Batal-Sholler v. Batal

Decision Date15 August 2022
Docket Number2:21-cv-00376-NT
PartiesNANCY BATAL-SHOLLER, Plaintiff, v. MARILYN BATAL, et al., Defendants.
CourtU.S. District Court — District of Maine

ORDER ON DEFENDANTS' MOTIONS TO DISMISS

Nancy Torresen, United States District Judge

Before me are three motions by the Defendants to dismiss the Complaint. For the reasons stated below, the motions are GRANTED IN PART and DENIED IN PART.

FACTUAL BACKGROUND

Edward B. Batal, Sr., founded an insurance agency in Sanford, Maine in the 1960s, Batal Corp. (the Agency). Compl. ¶ 17 (ECF No. 1). In 1983, Ed[1] asked his daughter, Nancy Batal-Sholler the Plaintiff, to move back to Maine and help out with the Agency. Compl. ¶¶ 16, 19. In conjunction with this request, Ed promised Nancy that he would retire around the age of sixty-two and that she would then take over the business. Compl. ¶ 20.

Beginning in the early 1990s, Ed began traveling a lot and left Nancy in charge to run the Agency and develop business. Compl. ¶ 25. Nancy became the only significant producer of business and the only person performing substantive work for the Agency. Compl. ¶ 26. But Ed continued to handle the Agency's bookkeeping and finances, and he refused to let Nancy exercise financial control over the Agency. Compl. ¶¶ 63-65.

In late 2002, in preparation for Ed's upcoming sixty-second birthday the following year, Ed and/or Nancy prepared a letter for their clients letting them know that Nancy was going to be taking over the Agency. Compl. ¶¶ 28-29. But, in April 2003, Ed told Nancy that he had changed his mind about retiring and that he wanted to continue receiving income from the Agency. Compl. ¶ 31. Ed apologized for changing his mind but promised Nancy that he would gift her forty percent of the company stock and, if she continued to work at the Agency, that she would own it someday, once he no longer needed the income. Compl. ¶¶ 33-34, 36, 43-44.

The Agency had a retirement plan, the Edward B. Batal Defined Contribution Plan (the Plan) for which Ed was the Plan administrator from 2009 until 2018. Compl. ¶¶ 102, 114. In 2019, Ed's wife (and Nancy's stepmother), Marilyn Batal, became the Plan administrator. Compl. ¶¶ 11, 115; Defs.' Mot. to Dismiss (Defs.' Mot.) 12 (ECF No. 11)[2]. Ed and Marilyn were also the trustees of the Plan. Compl. ¶ 116. Ed allowed Marilyn to participate in the Plan even though she was not an Agency employee. Compl. ¶ 117. Meanwhile, Marilyn encouraged or demanded that Ed not allow Nancy to participate in the Plan. Compl. ¶ 79.
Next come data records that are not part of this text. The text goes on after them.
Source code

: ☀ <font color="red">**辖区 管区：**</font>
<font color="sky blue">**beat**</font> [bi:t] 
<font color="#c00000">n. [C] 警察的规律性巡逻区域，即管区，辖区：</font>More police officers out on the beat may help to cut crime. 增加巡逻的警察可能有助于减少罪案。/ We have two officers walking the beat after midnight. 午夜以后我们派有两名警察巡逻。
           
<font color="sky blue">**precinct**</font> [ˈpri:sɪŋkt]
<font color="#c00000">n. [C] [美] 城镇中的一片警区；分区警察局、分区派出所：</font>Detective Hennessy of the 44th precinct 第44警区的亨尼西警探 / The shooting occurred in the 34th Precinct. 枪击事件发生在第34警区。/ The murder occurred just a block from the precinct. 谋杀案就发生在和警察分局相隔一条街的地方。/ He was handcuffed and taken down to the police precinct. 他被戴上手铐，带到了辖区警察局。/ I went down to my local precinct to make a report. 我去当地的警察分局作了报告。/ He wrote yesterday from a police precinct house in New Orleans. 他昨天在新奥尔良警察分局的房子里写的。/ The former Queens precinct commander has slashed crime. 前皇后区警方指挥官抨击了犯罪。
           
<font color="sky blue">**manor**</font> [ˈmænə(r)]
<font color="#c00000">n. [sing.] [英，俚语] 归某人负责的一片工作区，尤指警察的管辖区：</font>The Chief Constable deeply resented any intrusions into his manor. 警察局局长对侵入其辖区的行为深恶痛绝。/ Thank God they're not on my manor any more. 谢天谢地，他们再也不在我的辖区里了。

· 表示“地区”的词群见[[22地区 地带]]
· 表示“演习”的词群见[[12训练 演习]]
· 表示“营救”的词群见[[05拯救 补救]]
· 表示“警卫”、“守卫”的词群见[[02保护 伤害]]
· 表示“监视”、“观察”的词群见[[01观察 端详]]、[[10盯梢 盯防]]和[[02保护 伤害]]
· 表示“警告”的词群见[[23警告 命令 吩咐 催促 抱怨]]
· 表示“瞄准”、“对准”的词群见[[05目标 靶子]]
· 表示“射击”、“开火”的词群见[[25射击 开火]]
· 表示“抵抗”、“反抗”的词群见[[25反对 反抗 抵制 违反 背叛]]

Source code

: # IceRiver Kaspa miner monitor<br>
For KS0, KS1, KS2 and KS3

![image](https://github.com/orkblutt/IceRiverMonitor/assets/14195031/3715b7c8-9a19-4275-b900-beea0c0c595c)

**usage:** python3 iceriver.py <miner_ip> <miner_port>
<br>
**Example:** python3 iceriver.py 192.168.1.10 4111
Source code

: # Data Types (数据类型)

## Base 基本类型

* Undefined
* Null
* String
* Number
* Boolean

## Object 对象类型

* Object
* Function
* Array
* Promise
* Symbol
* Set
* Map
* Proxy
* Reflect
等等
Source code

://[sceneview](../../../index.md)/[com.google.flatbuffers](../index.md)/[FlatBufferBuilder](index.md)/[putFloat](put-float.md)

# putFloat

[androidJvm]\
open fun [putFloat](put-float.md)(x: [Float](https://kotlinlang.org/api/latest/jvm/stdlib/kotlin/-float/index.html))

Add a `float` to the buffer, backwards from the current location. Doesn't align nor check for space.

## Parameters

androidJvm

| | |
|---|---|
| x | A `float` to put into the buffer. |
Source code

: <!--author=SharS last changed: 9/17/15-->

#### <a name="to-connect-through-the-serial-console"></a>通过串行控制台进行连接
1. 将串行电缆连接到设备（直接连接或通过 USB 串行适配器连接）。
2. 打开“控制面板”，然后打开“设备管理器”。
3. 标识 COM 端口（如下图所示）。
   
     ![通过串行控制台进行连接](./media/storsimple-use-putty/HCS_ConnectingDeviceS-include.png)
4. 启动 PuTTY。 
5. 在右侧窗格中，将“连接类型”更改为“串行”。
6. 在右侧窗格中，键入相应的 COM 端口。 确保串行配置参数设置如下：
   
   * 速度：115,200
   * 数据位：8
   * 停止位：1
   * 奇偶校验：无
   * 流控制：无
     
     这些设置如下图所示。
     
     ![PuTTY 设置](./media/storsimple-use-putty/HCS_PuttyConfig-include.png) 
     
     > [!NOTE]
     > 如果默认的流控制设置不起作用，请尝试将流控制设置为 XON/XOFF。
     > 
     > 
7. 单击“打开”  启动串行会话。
Ed, Marilyn, and the Agency also misclassified Nancy as an independent contractor, which deprived her of overtime and benefits, including retirement plan compensation. Compl. ¶¶ 75, 78. Relatedly, the Agency engaged in mail fraud and/or wire fraud by filing tax returns and processing Forms W-2 for Agency employees that misrepresented Nancy as an independent contractor. Compl. ¶ 77. Nancy did not learn that she was being improperly classified as an independent contractor until mid-2017. Compl. ¶ 92. When she found this out, she called the Agency's payroll company and changed her classification to that of an employee. Compl. ¶ 92.

Marilyn also took other steps to deprive Nancy of profits, earnings, and benefits that she was owed from the Agency and to get Ed to pay Nancy less money. Compl. ¶¶ 69, 79, 91, 130. Marilyn would tell Ed that Nancy was on vacation all the time or was not working hard enough. Compl. ¶ 130. She asked another Agency employee to keep track of Nancy's vacations, days off, and lunch breaks, as well as the hours Nancy worked and the amount of time she spent in the office. Compl. ¶ 70. Marilyn also tried to get Ed to sell the Agency to someone other than Nancy. Compl. ¶¶ 79, 130.

By early 2017, Nancy and Ed's relationship was strained. Compl. ¶ 130. Ed's health was declining, as was his mental capacity. Compl. ¶¶ 130, 132, 137. By mid-2017, Ed and Nancy's communications had broken down, and Ed had mostly stopped speaking to her. Compl. ¶ 88. Marilyn controlled what little communication they had. Compl. ¶ 90.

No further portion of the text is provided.